[Stored data]

* * * *

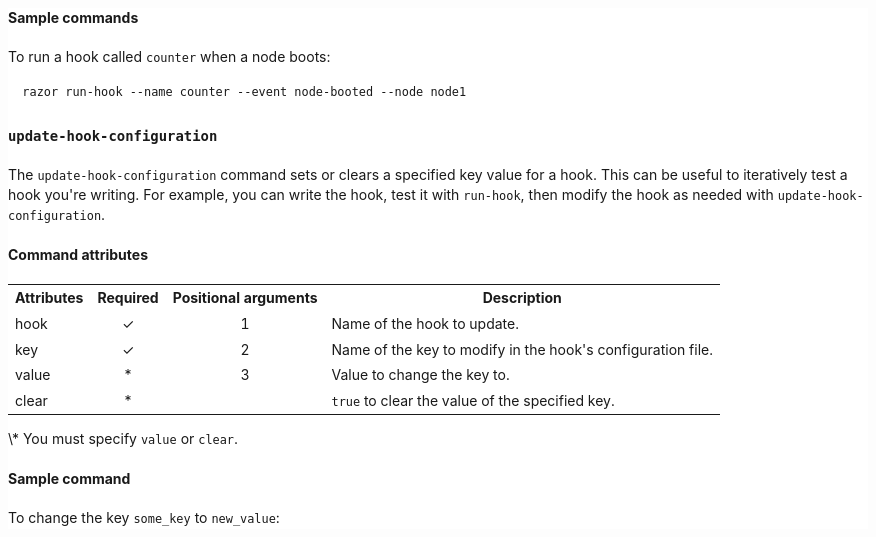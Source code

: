 #### Sample commands

To run a hook called `counter` when a node boots:

      razor run-hook --name counter --event node-booted --node node1



### `update-hook-configuration`

The `update-hook-configuration` command sets or clears a specified key value for a hook. This can be useful to iteratively test a hook you're writing. For example, you can write the hook, test it with `run-hook`, then modify the hook as needed with `update-hook-configuration`.

#### Command attributes

<table>
  <tr>
    <th>Attributes</th>
    <th style="text-align: center;">Required</th>
    <th style="text-align: center;">Positional arguments</th>
    <th>Description</th>
  </tr>
  <tr>
    <td>hook</td>
    <td style="text-align: center;">✓</td>
    <td style="text-align: center;">1</td>
    <td>Name of the hook to update.</td>
  </tr>
  <tr>
    <td>key</td>
    <td style="text-align: center;">✓</td>
    <td style="text-align: center;">2</td>
    <td>Name of the key to modify in the hook's configuration file.</td>
  </tr>
  <tr>
    <td>value</td>
    <td style="text-align: center;">*</td>
    <td style="text-align: center;">3</td>
    <td>Value to change the key to.</td>
  </tr>
  <tr>
    <td>clear</td>
    <td style="text-align: center;">*</td>
    <td style="text-align: center;"></td>
    <td><code>true</code> to clear the value of the specified key.</td>
  </tr>
</table>
\* You must specify <code>value</code> or <code>clear</code>.

#### Sample command

To change the key `some_key` to `new_value`:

* * * *

**EXERCISE PROMPT**
Only the pictures stay out; the rest of the entries above must be written out exactly.

**RESULT OF THIS EXERCISE**
Source code

: #### Sample commands

To run a hook called `counter` when a node boots:

      razor run-hook --name counter --event node-booted --node node1



### `update-hook-configuration`

The `update-hook-configuration` command sets or clears a specified key value for a hook. This can be useful to iteratively test a hook you're writing. For example, you can write the hook, test it with `run-hook`, then modify the hook as needed with `update-hook-configuration`.

#### Command attributes

<table>
  <tr>
    <th>Attributes</th>
    <th style="text-align: center;">Required</th>
    <th style="text-align: center;">Positional arguments</th>
    <th>Description</th>
  </tr>
  <tr>
    <td>hook</td>
    <td style="text-align: center;">✓</td>
    <td style="text-align: center;">1</td>
    <td>Name of the hook to update.</td>
  </tr>
  <tr>
    <td>key</td>
    <td style="text-align: center;">✓</td>
    <td style="text-align: center;">2</td>
    <td>Name of the key to modify in the hook's configuration file.</td>
  </tr>
  <tr>
    <td>value</td>
    <td style="text-align: center;">*</td>
    <td style="text-align: center;">3</td>
    <td>Value to change the key to.</td>
  </tr>
  <tr>
    <td>clear</td>
    <td style="text-align: center;">*</td>
    <td style="text-align: center;"></td>
    <td><code>true</code> to clear the value of the specified key.</td>
  </tr>
</table>
\* You must specify <code>value</code> or <code>clear</code>.

#### Sample command

To change the key `some_key` to `new_value`:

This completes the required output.